Segment Open

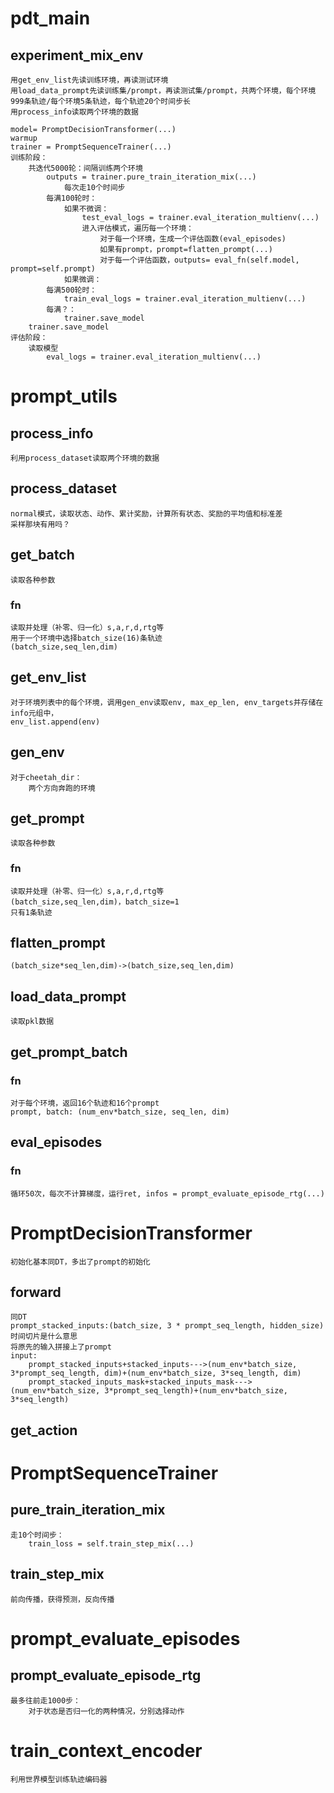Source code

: # pdt_main
## experiment_mix_env
    用get_env_list先读训练环境，再读测试环境
    用load_data_prompt先读训练集/prompt，再读测试集/prompt，共两个环境，每个环境999条轨迹/每个环境5条轨迹，每个轨迹20个时间步长
    用process_info读取两个环境的数据

    model= PromptDecisionTransformer(...)
    warmup
    trainer = PromptSequenceTrainer(...)
    训练阶段：
        共迭代5000轮：间隔训练两个环境
            outputs = trainer.pure_train_iteration_mix(...)
                每次走10个时间步
            每满100轮时：
                如果不微调：
                    test_eval_logs = trainer.eval_iteration_multienv(...)
                    进入评估模式，遍历每一个环境：
                        对于每一个环境，生成一个评估函数(eval_episodes)
                        如果有prompt，prompt=flatten_prompt(...)
                        对于每一个评估函数，outputs= eval_fn(self.model, prompt=self.prompt)
                如果微调：
            每满500轮时：
                train_eval_logs = trainer.eval_iteration_multienv(...)
            每满？：
                trainer.save_model
        trainer.save_model
    评估阶段：
        读取模型
            eval_logs = trainer.eval_iteration_multienv(...)

# prompt_utils
## process_info
    利用process_dataset读取两个环境的数据
## process_dataset
    normal模式，读取状态、动作、累计奖励，计算所有状态、奖励的平均值和标准差
    采样那块有用吗？
## get_batch
    读取各种参数
### fn
    读取并处理（补零、归一化）s,a,r,d,rtg等
    用于一个环境中选择batch_size(16)条轨迹
    (batch_size,seq_len,dim)


## get_env_list
    对于环境列表中的每个环境，调用gen_env读取env, max_ep_len, env_targets并存储在info元组中，
    env_list.append(env)
## gen_env
    对于cheetah_dir：
        两个方向奔跑的环境

## get_prompt
    读取各种参数
### fn
    读取并处理（补零、归一化）s,a,r,d,rtg等
    (batch_size,seq_len,dim)，batch_size=1
    只有1条轨迹

## flatten_prompt
    (batch_size*seq_len,dim)->(batch_size,seq_len,dim)


## load_data_prompt
    读取pkl数据
## get_prompt_batch
### fn
    对于每个环境，返回16个轨迹和16个prompt
    prompt, batch: (num_env*batch_size, seq_len, dim)
## eval_episodes
### fn
    循环50次，每次不计算梯度，运行ret, infos = prompt_evaluate_episode_rtg(...)



# PromptDecisionTransformer
    初始化基本同DT，多出了prompt的初始化
## forward
    同DT
    prompt_stacked_inputs:(batch_size, 3 * prompt_seq_length, hidden_size)
    时间切片是什么意思
    将原先的输入拼接上了prompt
    input:
        prompt_stacked_inputs+stacked_inputs--->(num_env*batch_size, 3*prompt_seq_length, dim)+(num_env*batch_size, 3*seq_length, dim)
        prompt_stacked_inputs_mask+stacked_inputs_mask--->(num_env*batch_size, 3*prompt_seq_length)+(num_env*batch_size, 3*seq_length)
## get_action

# PromptSequenceTrainer
## pure_train_iteration_mix
    走10个时间步：
        train_loss = self.train_step_mix(...)

## train_step_mix
    前向传播，获得预测，反向传播

# prompt_evaluate_episodes
## prompt_evaluate_episode_rtg
    最多往前走1000步：
        对于状态是否归一化的两种情况，分别选择动作

# train_context_encoder
    利用世界模型训练轨迹编码器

Segment Closed

Your reply must be one number: how many lines of the material hold the string "self".

* **Problem solution**: 2